Nel clima profondamente laico e materialista del nostro tempo, spinto dalle sue crescenti capacità scientifiche e tecnologiche, l’uomo ha indubbiamente operato questo assurdo transfert. “- Se ho la possibilità di organizzare in laboratorio strutture biologiche viventi allora posso essere considerato creatore.” -Da qui il tragico equivoco di aver assunto un livello superiore per il quale viene superato e misconosciuto definitivamente il vero Creatore.
Questo blasfemo scambio non ha certamente inaugurato un tempo di serenità e di gratificazione. Piuttosto un tempo di inquietudine e disperazione. Allora, la preghiera “… perché Dio esista” dovrà essere davvero la preghiera di tutti quelli che non credono, e non solo di Caproni.
Sul piano psicopatologico e psicodinamico la percezione di un sentimento umano di onnipotenza ha invaso come un fiume in piena il Super-Io di ciascuno di noi rendendolo ipertrofico, straripante, invadente, presuntuoso. Cosicché, l’ambizione di un perfezionismo esasperato, la fede assoluta nelle proprie capacità, rimandano direttamente alla possibilità di fare a meno dell’alterità, soprattutto quando essa potrebbe identificarsi in Dio. La visione della vita integra in tal modo un’ottica estetica ed etica nella sua più rigorosa ed intransigente espressione.

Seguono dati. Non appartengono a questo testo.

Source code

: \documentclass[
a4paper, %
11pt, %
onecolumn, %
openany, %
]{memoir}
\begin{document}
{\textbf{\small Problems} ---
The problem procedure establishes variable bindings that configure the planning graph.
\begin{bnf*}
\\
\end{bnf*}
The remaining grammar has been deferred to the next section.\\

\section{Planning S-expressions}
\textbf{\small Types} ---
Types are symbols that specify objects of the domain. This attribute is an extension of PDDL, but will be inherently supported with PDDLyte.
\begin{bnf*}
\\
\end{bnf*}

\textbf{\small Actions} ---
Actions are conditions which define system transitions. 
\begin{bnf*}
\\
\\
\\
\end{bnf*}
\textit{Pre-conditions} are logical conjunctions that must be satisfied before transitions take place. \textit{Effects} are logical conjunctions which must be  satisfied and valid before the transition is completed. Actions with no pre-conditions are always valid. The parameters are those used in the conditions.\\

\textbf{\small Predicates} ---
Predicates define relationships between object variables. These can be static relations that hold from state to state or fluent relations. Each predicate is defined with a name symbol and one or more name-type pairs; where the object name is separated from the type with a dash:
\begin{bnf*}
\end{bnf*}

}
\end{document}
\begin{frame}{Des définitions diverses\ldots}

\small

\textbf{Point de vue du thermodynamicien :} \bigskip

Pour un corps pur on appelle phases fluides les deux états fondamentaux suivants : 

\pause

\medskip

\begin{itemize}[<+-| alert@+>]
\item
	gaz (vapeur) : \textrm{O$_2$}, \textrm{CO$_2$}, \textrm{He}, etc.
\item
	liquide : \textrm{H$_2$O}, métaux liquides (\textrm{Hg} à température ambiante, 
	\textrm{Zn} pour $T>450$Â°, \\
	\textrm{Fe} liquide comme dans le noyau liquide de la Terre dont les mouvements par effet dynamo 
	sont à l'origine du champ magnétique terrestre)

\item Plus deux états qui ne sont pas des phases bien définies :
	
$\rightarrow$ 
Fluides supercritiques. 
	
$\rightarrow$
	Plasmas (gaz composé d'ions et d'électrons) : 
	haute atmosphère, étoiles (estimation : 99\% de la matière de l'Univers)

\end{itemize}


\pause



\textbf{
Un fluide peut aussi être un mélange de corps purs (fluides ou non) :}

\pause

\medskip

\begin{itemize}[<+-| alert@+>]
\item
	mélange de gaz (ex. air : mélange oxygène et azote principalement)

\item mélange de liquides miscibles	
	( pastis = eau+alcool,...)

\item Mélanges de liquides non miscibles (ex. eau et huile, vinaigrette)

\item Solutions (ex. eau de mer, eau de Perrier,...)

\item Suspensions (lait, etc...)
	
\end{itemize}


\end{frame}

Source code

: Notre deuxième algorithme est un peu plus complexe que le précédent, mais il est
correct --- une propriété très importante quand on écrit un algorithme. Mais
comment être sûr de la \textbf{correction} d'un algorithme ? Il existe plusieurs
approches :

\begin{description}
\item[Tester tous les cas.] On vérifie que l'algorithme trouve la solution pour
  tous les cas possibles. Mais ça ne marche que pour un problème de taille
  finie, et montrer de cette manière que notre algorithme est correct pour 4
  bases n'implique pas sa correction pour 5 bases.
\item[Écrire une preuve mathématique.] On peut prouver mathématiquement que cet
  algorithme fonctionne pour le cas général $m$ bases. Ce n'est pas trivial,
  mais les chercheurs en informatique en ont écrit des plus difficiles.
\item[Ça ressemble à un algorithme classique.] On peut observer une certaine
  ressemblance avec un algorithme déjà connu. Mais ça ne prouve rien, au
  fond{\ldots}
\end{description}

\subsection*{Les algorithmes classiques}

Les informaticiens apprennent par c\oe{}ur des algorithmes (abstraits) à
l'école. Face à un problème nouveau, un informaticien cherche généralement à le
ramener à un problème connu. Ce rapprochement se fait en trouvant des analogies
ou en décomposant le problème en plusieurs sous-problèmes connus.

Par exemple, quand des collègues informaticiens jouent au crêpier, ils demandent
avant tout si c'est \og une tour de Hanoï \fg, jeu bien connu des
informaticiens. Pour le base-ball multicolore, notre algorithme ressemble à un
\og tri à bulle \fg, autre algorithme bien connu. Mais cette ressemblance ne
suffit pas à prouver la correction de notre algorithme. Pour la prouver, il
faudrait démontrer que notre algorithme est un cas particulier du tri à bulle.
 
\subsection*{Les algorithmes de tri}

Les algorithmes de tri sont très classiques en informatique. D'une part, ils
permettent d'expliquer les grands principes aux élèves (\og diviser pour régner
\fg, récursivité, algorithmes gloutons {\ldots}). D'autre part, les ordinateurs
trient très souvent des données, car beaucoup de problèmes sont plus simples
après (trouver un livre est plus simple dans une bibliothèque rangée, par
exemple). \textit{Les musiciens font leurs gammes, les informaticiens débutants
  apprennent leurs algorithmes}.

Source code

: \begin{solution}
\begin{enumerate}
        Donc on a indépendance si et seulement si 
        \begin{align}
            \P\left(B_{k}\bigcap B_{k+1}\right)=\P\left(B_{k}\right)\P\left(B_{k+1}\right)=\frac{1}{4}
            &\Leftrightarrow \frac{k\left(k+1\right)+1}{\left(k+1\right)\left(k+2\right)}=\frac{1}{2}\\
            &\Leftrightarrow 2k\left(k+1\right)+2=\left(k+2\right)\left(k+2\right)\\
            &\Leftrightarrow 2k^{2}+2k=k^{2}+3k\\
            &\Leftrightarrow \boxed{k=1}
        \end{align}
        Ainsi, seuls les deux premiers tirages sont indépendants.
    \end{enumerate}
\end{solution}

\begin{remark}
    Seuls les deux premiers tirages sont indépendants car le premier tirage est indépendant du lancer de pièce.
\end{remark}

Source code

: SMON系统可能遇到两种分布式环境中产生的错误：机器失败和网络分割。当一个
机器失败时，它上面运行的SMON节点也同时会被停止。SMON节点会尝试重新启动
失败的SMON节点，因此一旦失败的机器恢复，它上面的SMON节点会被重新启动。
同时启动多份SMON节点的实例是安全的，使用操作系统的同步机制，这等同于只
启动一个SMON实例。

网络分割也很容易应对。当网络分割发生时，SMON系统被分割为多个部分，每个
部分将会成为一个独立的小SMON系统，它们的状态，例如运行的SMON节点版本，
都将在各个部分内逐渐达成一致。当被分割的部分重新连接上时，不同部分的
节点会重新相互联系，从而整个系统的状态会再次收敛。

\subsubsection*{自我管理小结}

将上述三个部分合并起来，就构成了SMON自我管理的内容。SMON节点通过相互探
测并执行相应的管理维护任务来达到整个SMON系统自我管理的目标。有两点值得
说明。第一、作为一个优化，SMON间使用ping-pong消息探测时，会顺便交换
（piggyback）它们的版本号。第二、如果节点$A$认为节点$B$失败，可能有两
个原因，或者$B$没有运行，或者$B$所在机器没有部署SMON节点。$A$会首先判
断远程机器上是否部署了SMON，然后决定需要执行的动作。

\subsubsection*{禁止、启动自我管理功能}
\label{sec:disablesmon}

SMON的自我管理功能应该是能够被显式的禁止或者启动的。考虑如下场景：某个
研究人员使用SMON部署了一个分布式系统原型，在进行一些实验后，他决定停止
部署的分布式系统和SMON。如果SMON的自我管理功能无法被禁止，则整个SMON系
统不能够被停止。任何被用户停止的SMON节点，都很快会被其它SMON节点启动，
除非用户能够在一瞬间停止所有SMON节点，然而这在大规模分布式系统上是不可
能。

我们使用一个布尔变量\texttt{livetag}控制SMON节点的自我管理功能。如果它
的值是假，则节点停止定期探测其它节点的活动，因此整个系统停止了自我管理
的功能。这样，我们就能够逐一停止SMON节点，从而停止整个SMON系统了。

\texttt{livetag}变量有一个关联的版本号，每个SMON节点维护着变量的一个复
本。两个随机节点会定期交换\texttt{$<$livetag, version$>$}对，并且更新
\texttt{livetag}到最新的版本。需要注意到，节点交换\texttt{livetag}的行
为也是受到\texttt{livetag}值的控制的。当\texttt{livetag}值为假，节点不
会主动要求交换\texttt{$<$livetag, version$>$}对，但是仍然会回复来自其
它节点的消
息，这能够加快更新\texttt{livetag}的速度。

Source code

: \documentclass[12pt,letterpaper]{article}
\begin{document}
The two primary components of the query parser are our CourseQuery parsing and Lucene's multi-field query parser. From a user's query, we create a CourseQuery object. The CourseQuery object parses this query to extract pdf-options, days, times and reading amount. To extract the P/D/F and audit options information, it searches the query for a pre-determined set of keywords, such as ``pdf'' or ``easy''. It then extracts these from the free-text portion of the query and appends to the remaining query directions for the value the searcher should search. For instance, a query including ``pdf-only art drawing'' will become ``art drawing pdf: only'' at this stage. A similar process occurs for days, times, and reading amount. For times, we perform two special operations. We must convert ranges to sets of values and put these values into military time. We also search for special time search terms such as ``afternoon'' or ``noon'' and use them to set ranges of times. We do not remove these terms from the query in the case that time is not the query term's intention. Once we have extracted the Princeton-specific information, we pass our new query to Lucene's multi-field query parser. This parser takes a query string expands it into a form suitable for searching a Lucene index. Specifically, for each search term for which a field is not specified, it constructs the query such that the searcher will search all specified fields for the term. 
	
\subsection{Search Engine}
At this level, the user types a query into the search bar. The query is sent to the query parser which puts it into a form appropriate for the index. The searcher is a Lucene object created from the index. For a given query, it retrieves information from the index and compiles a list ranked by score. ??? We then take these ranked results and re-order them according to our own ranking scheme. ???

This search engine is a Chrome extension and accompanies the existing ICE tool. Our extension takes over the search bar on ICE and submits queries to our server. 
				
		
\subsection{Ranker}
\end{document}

Non possono esistere curve nel sentiero della vita tali da rendere imponderabile il futuro, ma solo linee rette che ne svelino in modo preciso e in lontananza ciò che si programma. Né possono esistere fallimenti di alcun genere o semplici contrarietà. La dimensione del dolore è esorcizzata o negata. Il termine sconfitta viene abolito dal dizionario dell’esistenza umana.
Si giunge così alla più totale intolleranza alle frustrazioni. Il rifugio è il web dove si è sempre connessi, dove abbondano gli “I like”, dove la ricostruzione e la narrazione del proprio esistere obbedisce a quel sentimento di onnipotenza che rende l’uomo vincitore su tutto. È smarrito definitivamente il senso della fragilità, del sacrificio, del limite: attributi di quel “Noi” che, malgrado tutto, anticipa l’Io contaminato dal suo insensato narcisismo.
All’interno di queste dinamiche profonde matura il disturbo ossessivo-compulsivo o fobico-ossessivo, espressione dell’ansia e della paura di perdere il controllo su tutto, di essere bersaglio di un imprevisto evento avverso, di non riuscire a dominare una propria pulsione. La realtà, invece, impone spesso queste condizioni, che in una dimensione umana non sono evitabili. Insorge allora lo sconforto, il sentimento cocente di inadeguatezza, la scoperta dei propri limiti fino ad allora sconfessati. Si creano così tutti gli aspetti sintomatologici di una depressione clinica, un crinale oscuro ed incerto che giunge ad insinuare l’inutilità del vivere quotidiano.
A fronte di queste dinamiche il recupero di un sentimento religioso, il ritorno ad un Dio che offre una riconsiderazione dei percorsi umani accidentati e dolorosi, rappresenta la possibile via d’uscita dalla disperazione esistenziale.